== Records to process

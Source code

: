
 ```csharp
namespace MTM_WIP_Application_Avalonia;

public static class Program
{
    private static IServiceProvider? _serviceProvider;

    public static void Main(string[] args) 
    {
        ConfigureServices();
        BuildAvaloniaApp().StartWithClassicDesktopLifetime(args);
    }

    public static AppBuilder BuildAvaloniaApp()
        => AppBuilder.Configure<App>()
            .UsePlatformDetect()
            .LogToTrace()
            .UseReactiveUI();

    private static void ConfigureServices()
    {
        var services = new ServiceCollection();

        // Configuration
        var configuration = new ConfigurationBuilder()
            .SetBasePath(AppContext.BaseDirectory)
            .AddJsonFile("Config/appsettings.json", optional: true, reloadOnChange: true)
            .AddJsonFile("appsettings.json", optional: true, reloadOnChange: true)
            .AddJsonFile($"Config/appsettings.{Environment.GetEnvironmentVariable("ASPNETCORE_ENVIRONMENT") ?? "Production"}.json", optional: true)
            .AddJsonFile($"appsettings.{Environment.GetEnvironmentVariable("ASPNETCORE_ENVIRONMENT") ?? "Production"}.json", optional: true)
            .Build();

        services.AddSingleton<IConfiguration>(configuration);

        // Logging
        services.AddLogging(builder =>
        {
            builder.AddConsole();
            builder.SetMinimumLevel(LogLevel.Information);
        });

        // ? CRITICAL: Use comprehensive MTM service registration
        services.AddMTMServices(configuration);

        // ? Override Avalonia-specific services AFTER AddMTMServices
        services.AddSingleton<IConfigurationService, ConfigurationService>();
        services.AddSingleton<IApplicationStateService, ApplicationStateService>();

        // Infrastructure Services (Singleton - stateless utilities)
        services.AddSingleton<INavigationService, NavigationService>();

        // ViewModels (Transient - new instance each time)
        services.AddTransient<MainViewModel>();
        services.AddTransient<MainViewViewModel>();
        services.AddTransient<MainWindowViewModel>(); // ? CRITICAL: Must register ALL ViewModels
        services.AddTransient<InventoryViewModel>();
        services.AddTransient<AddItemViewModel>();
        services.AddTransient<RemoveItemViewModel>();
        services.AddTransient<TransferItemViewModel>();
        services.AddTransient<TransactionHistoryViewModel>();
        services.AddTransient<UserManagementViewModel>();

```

====

Task details:
When you reach the end of the data above, set it all down again unchanged.

Written solution:
Source code

:
 ```csharp
namespace MTM_WIP_Application_Avalonia;

public static class Program
{
    private static IServiceProvider? _serviceProvider;

    public static void Main(string[] args) 
    {
        ConfigureServices();
        BuildAvaloniaApp().StartWithClassicDesktopLifetime(args);
    }

    public static AppBuilder BuildAvaloniaApp()
        => AppBuilder.Configure<App>()
            .UsePlatformDetect()
            .LogToTrace()
            .UseReactiveUI();

    private static void ConfigureServices()
    {
        var services = new ServiceCollection();

        // Configuration
        var configuration = new ConfigurationBuilder()
            .SetBasePath(AppContext.BaseDirectory)
            .AddJsonFile("Config/appsettings.json", optional: true, reloadOnChange: true)
            .AddJsonFile("appsettings.json", optional: true, reloadOnChange: true)
            .AddJsonFile($"Config/appsettings.{Environment.GetEnvironmentVariable("ASPNETCORE_ENVIRONMENT") ?? "Production"}.json", optional: true)
            .AddJsonFile($"appsettings.{Environment.GetEnvironmentVariable("ASPNETCORE_ENVIRONMENT") ?? "Production"}.json", optional: true)
            .Build();

        services.AddSingleton<IConfiguration>(configuration);

        // Logging
        services.AddLogging(builder =>
        {
            builder.AddConsole();
            builder.SetMinimumLevel(LogLevel.Information);
        });

        // ? CRITICAL: Use comprehensive MTM service registration
        services.AddMTMServices(configuration);

        // ? Override Avalonia-specific services AFTER AddMTMServices
        services.AddSingleton<IConfigurationService, ConfigurationService>();
        services.AddSingleton<IApplicationStateService, ApplicationStateService>();

        // Infrastructure Services (Singleton - stateless utilities)
        services.AddSingleton<INavigationService, NavigationService>();

        // ViewModels (Transient - new instance each time)
        services.AddTransient<MainViewModel>();
        services.AddTransient<MainViewViewModel>();
        services.AddTransient<MainWindowViewModel>(); // ? CRITICAL: Must register ALL ViewModels
        services.AddTransient<InventoryViewModel>();
        services.AddTransient<AddItemViewModel>();
        services.AddTransient<RemoveItemViewModel>();
        services.AddTransient<TransferItemViewModel>();
        services.AddTransient<TransactionHistoryViewModel>();
        services.AddTransient<UserManagementViewModel>();

```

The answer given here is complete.